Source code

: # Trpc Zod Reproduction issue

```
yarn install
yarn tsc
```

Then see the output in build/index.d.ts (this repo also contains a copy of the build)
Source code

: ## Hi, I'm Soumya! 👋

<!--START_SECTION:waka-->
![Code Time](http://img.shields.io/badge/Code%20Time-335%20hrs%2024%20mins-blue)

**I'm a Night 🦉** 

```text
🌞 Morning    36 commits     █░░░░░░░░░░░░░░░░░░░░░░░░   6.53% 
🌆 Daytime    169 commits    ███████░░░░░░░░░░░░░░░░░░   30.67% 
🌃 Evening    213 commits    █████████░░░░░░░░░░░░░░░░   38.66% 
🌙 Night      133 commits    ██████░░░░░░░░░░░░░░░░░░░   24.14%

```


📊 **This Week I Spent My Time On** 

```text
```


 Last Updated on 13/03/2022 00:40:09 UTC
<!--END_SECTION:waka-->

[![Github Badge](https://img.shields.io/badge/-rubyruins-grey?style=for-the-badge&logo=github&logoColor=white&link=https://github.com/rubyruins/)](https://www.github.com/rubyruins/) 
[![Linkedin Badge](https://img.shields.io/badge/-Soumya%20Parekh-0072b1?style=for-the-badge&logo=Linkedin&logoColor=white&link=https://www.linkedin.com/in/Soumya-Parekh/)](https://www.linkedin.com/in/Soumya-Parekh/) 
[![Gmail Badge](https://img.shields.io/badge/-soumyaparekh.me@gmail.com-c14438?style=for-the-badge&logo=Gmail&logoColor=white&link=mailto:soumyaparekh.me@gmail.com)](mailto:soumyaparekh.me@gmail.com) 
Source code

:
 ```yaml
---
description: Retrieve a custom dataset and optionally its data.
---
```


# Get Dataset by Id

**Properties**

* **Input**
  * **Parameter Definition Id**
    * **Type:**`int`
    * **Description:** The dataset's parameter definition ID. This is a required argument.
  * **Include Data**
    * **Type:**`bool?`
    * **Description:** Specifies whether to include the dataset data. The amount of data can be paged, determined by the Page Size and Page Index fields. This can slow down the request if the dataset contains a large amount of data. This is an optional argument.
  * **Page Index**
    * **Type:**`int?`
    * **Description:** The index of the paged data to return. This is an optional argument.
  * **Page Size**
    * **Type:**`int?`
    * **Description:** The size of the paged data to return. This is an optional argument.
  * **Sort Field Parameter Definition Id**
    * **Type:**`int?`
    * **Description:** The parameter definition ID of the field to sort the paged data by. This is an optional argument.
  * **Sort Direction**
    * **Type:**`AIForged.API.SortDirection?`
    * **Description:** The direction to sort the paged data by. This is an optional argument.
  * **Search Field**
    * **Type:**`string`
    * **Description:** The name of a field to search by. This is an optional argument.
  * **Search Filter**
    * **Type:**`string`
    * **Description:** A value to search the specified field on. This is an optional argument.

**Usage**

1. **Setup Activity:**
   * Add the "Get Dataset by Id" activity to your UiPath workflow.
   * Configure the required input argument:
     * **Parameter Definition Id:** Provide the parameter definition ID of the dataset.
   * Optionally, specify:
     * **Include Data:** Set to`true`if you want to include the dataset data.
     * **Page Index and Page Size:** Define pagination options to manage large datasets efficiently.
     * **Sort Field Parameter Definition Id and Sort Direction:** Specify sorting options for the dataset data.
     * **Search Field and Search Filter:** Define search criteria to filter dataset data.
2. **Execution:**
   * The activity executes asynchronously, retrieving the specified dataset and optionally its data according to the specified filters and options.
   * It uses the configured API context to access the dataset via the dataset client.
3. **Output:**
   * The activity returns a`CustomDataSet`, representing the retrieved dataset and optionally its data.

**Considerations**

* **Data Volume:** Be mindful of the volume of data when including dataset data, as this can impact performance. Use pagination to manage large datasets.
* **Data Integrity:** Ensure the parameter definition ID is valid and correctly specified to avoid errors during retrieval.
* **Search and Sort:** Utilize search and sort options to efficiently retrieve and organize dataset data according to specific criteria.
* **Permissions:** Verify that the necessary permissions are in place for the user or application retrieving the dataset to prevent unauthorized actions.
########################################
#### WHAT THE EXERCISE ASKS:
An exact reproduction of the listing is required, covering every entry.

#### WRITTEN REPLY:
Source code

: # Trpc Zod Reproduction issue

```
yarn install
yarn tsc
```

Then see the output in build/index.d.ts (this repo also contains a copy of the build)
Source code

: ## Hi, I'm Soumya! 👋

<!--START_SECTION:waka-->
![Code Time](http://img.shields.io/badge/Code%20Time-335%20hrs%2024%20mins-blue)

**I'm a Night 🦉** 

```text
🌞 Morning    36 commits     █░░░░░░░░░░░░░░░░░░░░░░░░   6.53% 
🌆 Daytime    169 commits    ███████░░░░░░░░░░░░░░░░░░   30.67% 
🌃 Evening    213 commits    █████████░░░░░░░░░░░░░░░░   38.66% 
🌙 Night      133 commits    ██████░░░░░░░░░░░░░░░░░░░   24.14%

```


📊 **This Week I Spent My Time On** 

```text
```


 Last Updated on 13/03/2022 00:40:09 UTC
<!--END_SECTION:waka-->

[![Github Badge](https://img.shields.io/badge/-rubyruins-grey?style=for-the-badge&logo=github&logoColor=white&link=https://github.com/rubyruins/)](https://www.github.com/rubyruins/) 
[![Linkedin Badge](https://img.shields.io/badge/-Soumya%20Parekh-0072b1?style=for-the-badge&logo=Linkedin&logoColor=white&link=https://www.linkedin.com/in/Soumya-Parekh/)](https://www.linkedin.com/in/Soumya-Parekh/) 
[![Gmail Badge](https://img.shields.io/badge/-soumyaparekh.me@gmail.com-c14438?style=for-the-badge&logo=Gmail&logoColor=white&link=mailto:soumyaparekh.me@gmail.com)](mailto:soumyaparekh.me@gmail.com) 
Source code

:
 ```yaml
---
description: Retrieve a custom dataset and optionally its data.
---
```


# Get Dataset by Id

**Properties**

* **Input**
  * **Parameter Definition Id**
    * **Type:**`int`
    * **Description:** The dataset's parameter definition ID. This is a required argument.
  * **Include Data**
    * **Type:**`bool?`
    * **Description:** Specifies whether to include the dataset data. The amount of data can be paged, determined by the Page Size and Page Index fields. This can slow down the request if the dataset contains a large amount of data. This is an optional argument.
  * **Page Index**
    * **Type:**`int?`
    * **Description:** The index of the paged data to return. This is an optional argument.
  * **Page Size**
    * **Type:**`int?`
    * **Description:** The size of the paged data to return. This is an optional argument.
  * **Sort Field Parameter Definition Id**
    * **Type:**`int?`
    * **Description:** The parameter definition ID of the field to sort the paged data by. This is an optional argument.
  * **Sort Direction**
    * **Type:**`AIForged.API.SortDirection?`
    * **Description:** The direction to sort the paged data by. This is an optional argument.
  * **Search Field**
    * **Type:**`string`
    * **Description:** The name of a field to search by. This is an optional argument.
  * **Search Filter**
    * **Type:**`string`
    * **Description:** A value to search the specified field on. This is an optional argument.

**Usage**

1. **Setup Activity:**
   * Add the "Get Dataset by Id" activity to your UiPath workflow.
   * Configure the required input argument:
     * **Parameter Definition Id:** Provide the parameter definition ID of the dataset.
   * Optionally, specify:
     * **Include Data:** Set to`true`if you want to include the dataset data.
     * **Page Index and Page Size:** Define pagination options to manage large datasets efficiently.
     * **Sort Field Parameter Definition Id and Sort Direction:** Specify sorting options for the dataset data.
     * **Search Field and Search Filter:** Define search criteria to filter dataset data.
2. **Execution:**
   * The activity executes asynchronously, retrieving the specified dataset and optionally its data according to the specified filters and options.
   * It uses the configured API context to access the dataset via the dataset client.
3. **Output:**
   * The activity returns a`CustomDataSet`, representing the retrieved dataset and optionally its data.

**Considerations**

* **Data Volume:** Be mindful of the volume of data when including dataset data, as this can impact performance. Use pagination to manage large datasets.
* **Data Integrity:** Ensure the parameter definition ID is valid and correctly specified to avoid errors during retrieval.
* **Search and Sort:** Utilize search and sort options to efficiently retrieve and organize dataset data according to specific criteria.
* **Permissions:** Verify that the necessary permissions are in place for the user or application retrieving the dataset to prevent unauthorized actions.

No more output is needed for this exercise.